En dos años de camarero he servido a escritores, a académicos, a periodistas, a presentadores de televisión, a poetas y filósofos, a editores, a productores, a jefes de programación, a cabezas de partidos de la “nueva política” y a representantes de la de toda la vida, a premios Nobel, Planeta y Cervantes, a banqueros, a currantes que querían dar una sorpresa a su pareja, a hijos que cuidan de sus padres en sus últimos años, al proveedor de carnes, a la puta de la esquina, que detesta el cebollino, al corrupto que robó dinero de las arcas públicas, al comercial que quiere deslumbrar a un posible cliente, a personas en sillas de ruedas, a curas y a príncipes italianos, a gente que esnifa cocaína en el baño, a recién casados, a arquitectos, a gentrificadores…

Todos son importantes e iguales. Son iguales en la mesa y deben ser iguales a ojos del camarero. Todos merecen el mismo trato, es decir, el trato más personalizado posible.

Es fantástico poder servir igual de bien al político que está en la portada del periódico que al chaval que ojea las noticias mientras espera a su novia.
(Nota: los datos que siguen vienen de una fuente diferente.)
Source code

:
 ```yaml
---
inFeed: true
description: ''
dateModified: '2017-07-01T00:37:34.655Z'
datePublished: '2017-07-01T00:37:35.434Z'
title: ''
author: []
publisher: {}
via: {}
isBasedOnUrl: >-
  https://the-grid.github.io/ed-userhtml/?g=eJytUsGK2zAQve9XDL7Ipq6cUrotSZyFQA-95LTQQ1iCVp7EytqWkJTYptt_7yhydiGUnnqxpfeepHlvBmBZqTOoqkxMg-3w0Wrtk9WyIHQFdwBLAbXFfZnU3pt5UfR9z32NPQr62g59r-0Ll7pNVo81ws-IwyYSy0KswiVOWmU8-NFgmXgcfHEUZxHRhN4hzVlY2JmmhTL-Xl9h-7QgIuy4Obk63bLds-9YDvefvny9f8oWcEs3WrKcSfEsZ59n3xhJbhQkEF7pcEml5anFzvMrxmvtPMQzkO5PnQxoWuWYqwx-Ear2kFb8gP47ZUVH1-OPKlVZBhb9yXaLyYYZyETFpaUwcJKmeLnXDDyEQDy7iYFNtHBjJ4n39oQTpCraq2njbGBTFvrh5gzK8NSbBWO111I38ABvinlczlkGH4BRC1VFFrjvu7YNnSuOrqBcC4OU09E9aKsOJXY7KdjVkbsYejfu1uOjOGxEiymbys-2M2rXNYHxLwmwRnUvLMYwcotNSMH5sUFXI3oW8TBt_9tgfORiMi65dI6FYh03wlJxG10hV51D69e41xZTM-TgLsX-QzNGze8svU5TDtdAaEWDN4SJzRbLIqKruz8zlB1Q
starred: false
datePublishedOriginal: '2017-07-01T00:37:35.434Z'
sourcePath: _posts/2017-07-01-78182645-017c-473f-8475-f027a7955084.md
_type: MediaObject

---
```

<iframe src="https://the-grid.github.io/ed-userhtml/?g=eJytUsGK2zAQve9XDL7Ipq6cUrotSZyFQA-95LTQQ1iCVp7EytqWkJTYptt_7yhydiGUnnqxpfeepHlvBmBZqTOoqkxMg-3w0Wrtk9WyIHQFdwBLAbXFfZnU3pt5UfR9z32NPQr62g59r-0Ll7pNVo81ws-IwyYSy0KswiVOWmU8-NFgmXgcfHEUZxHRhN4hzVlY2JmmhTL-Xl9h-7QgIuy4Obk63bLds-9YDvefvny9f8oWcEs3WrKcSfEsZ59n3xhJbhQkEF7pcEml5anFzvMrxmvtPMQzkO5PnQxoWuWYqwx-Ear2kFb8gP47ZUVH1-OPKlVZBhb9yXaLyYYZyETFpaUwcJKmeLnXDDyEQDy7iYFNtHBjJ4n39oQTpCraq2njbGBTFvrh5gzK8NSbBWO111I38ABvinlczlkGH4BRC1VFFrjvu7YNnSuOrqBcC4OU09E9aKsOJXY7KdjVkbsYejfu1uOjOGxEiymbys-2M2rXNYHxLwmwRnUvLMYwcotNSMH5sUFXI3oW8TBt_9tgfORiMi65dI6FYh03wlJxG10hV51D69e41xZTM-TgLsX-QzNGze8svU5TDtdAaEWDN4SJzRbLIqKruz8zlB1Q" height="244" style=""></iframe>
Es fantástico hacerlo porque los dos, independientemente de todo, tienen ese derecho. La igualdad que se respira en la sala de un restaurante es única y el camarero es su garante. No debe darse nunca por sentado. Yo al menos la peleo a diario de una forma, por lo demás, muy tranquila.

Todos somos bastante iguales en la mesa. El camarero comprueba todos los días todo lo que los seres humanos tenemos de animales y de políticos. Todos son iguales ante el camarero y esta igualdad es triple. El camarero ve todo lo que compartimos como especie, actualiza la igualdad ante la ley, política si se quiere, y anticipa esa maravillosa y desnuda igualdad ante la muerte.

La única condición que se pide al cliente es que pague. No porque seamos unos ratas o interesados; tan solo porque también nosotros tenemos que comer y porque, tal y como están las cosas, todo cuesta dinero, desde el pescado de mercado del día hasta el carbón de la brasa.